The present study showed promoter hypomethylation of these genes is associated with increased expression in HCC patients. Newly developed technologies using genome editing, such as CRISPR/Cas9, have enabled not only site-specific DNA demethylation but also methylation in vitro and even in vivo [17,18,19]. Thus, manipulations of the altered methylation sites of these genes might be promising targets of HCC therapy. As described above, the five genes (FANCB, KIF15, KIF4A, ERCC6L, and UBE2C) are all involved in fundamental cellular functions and found in many types of cancers. Thus, manipulations of the altered methylation sites of these genes might be promising targets of therapy of HCC and possibly of other types of cancers. The relations between methylation changes of specific gene promoters and cancer etiology are yet to be investigated.

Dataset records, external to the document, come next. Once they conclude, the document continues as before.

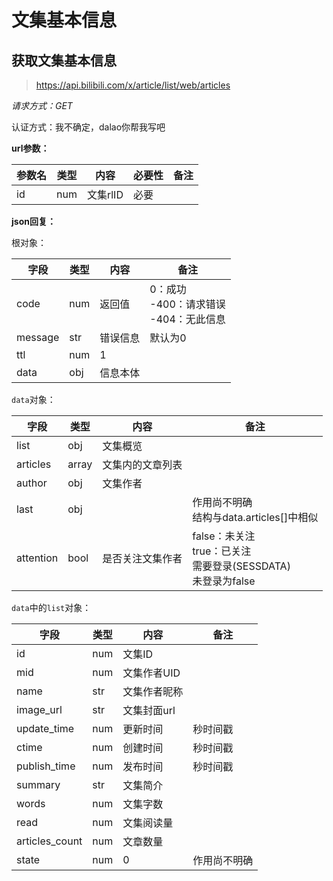# 文集基本信息

## 获取文集基本信息

> https://api.bilibili.com/x/article/list/web/articles

*请求方式：GET*

认证方式：我不确定，dalao你帮我写吧

**url参数：**

| 参数名 | 类型 | 内容     | 必要性 | 备注 |
| ------ | ---- | -------- | ------ | ---- |
| id     | num  | 文集rlID | 必要   |      |

**json回复：**

根对象：

| 字段    | 类型 | 内容     | 备注                                            |
| ------- | ---- | -------- | ----------------------------------------------- |
| code    | num  | 返回值   | 0：成功<br />-400：请求错误<br />-404：无此信息 |
| message | str  | 错误信息 | 默认为0                                         |
| ttl     | num  | 1        |                                                 |
| data    | obj  | 信息本体 |                                                 |

`data`对象：

| 字段      | 类型  | 内容             | 备注                                                                        |
| --------- | ----- | ---------------- | --------------------------------------------------------------------------- |
| list      | obj   | 文集概览         |                                                                             |
| articles  | array | 文集内的文章列表 |                                                                             |
| author    | obj   | 文集作者         |                                                                             |
| last      | obj   |                  | 作用尚不明确<br />结构与data.articles[]中相似                               |
| attention | bool  | 是否关注文集作者 | false：未关注<br />true：已关注<br />需要登录(SESSDATA) <br />未登录为false |

`data`中的`list`对象：

| 字段           | 类型 | 内容         | 备注                     |
| -------------- | ---- | ------------ | ------------------------ |
| id             | num  | 文集ID       |                          |
| mid            | num  | 文集作者UID  |                          |
| name           | str  | 文集作者昵称 |                          |
| image_url      | str  | 文集封面url  |                          |
| update_time    | num  | 更新时间     | 秒时间戳                 |
| ctime          | num  | 创建时间     | 秒时间戳                 |
| publish_time   | num  | 发布时间     | 秒时间戳                 |
| summary        | str  | 文集简介     |                          |
| words          | num  | 文集字数     |                          |
| read           | num  | 文集阅读量   |                          |
| articles_count | num  | 文章数量     |                          |
| state          | num  | 0            | 作用尚不明确             |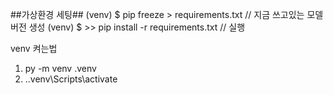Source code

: ##가상환경 세팅##
(venv) $ pip freeze > requirements.txt  // 지금 쓰고있는 모델 버전 생성
(venv) $ >> pip install -r requirements.txt // 실행

venv 켜는법
1. py -m venv .venv
2. .\.venv\Scripts\activate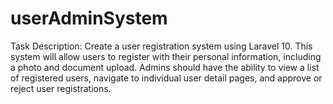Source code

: # userAdminSystem
Task Description:  Create a user registration system using Laravel 10. This system will allow users to register with  their personal information, including a photo and document upload. Admins should have the  ability to view a list of registered users, navigate to individual user detail pages, and approve or  reject user registrations. 
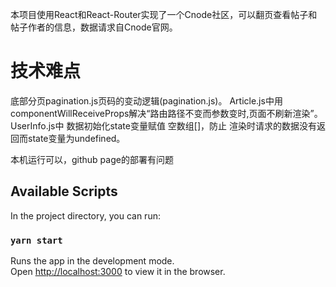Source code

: 本项目使用React和React-Router实现了一个Cnode社区，可以翻页查看帖子和帖子作者的信息，数据请求自Cnode官网。

# 技术难点
底部分页pagination.js页码的变动逻辑(pagination.js)。
Article.js中用componentWillReceiveProps解决“路由路径不变而参数变时,页面不刷新渲染”。
UserInfo.js中 数据初始化state变量赋值 空数组[]，防止 渲染时请求的数据没有返回而state变量为undefined。

本机运行可以，github page的部署有问题

## Available Scripts
In the project directory, you can run:

### `yarn start`
Runs the app in the development mode.<br />
Open [http://localhost:3000](http://localhost:3000) to view it in the browser.

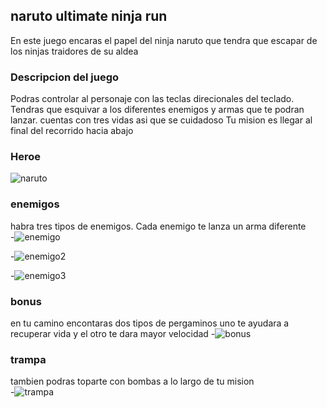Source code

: ## naruto ultimate ninja run 

En este juego encaras el papel del ninja naruto que tendra que escapar de los ninjas traidores de su aldea

### Descripcion del juego

Podras controlar al personaje con las teclas direcionales del teclado. Tendras que esquivar a los diferentes enemigos y armas que te podran lanzar. cuentas con tres vidas asi que se cuidadoso
Tu mision es llegar al final del recorrido hacia abajo 


### Heroe
![naruto](https://encrypted-tbn0.gstatic.com/images?q=tbn:ANd9GcSyTx4pa4GIeT-7MlT6NjW38ihpWq4Gzquz1dKYtE4I-F1WFx4A)

### enemigos
habra tres tipos de enemigos. Cada enemigo te lanza un arma diferente  
-![enemigo](http://de.narutopedia.eu/images/thumb/b/b9/Shinobu.png/250px-Shinobu.png)

-![enemigo2](https://myanimelist.cdn-dena.com/r/360x360/images/characters/16/108064.jpg?s=7bb236cd25bb3ef970ccc0975afdd054)

-![enemigo3](https://myanimelist.cdn-dena.com/images/characters/13/108065.jpg)

### bonus
en tu camino encontaras dos tipos de pergaminos
uno te ayudara a recuperar vida y el otro te dara mayor velocidad
-![bonus](https://vignette.wikia.nocookie.net/naruto/images/b/b7/Rollos.png/revision/latest?cb=20160122204324&path-prefix=es)

### trampa
tambien podras toparte con bombas a lo largo de tu mision  
-![trampa](https://pm1.narvii.com/6471/23c02f0e65eb8b6508eada0f0ced243783048167_hq.jpg)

Silencing of the tumor suppressor gene P16 by DNA methylation is known to lead to development of cancer cells [45]. The analysis of the TCGA database in the present study, however, indicated upregulation of P16 in many types of cancers (Fig. 6f). P16 takes a part as an early gatekeeper against cancer and the silencing begins at preinvasive stages of a variety of cancers [10, 46]. On the other hand, recent studies reported that cellular senescence, an irreversible cell cycle arrest, becomes rather a promoting factor of cancer exacerbation through acquisition of the senescence-associated secretory phenotype (SASP) and P16 upregulation associates with cellular senescence [47,48,49]. Upregulation of P16 in many types of cancers (Fig. 6f) may reflect the stage when P16 downregulation is no longer a factor of cancer progression but rather P16 associates with cellular senescence.

Conclusion

In the present study, we clarified that expression of FANCB, KIF15, KIF4A, ERCC6L, and UBE2C are regulated by DNA methylation changes of their promoter CpGis and closely associated with tumor prognosis in HCC using the TCGA database. The manipulation of these methylations is a promising novel approach for treatment of HCC and possibly of other cancers with higher site specificity and less side effects. Furthermore, the protocol that we presented in the present study is applicable to other cancers and has great potential to drive new strategies of epigenetic cancer treatment forward.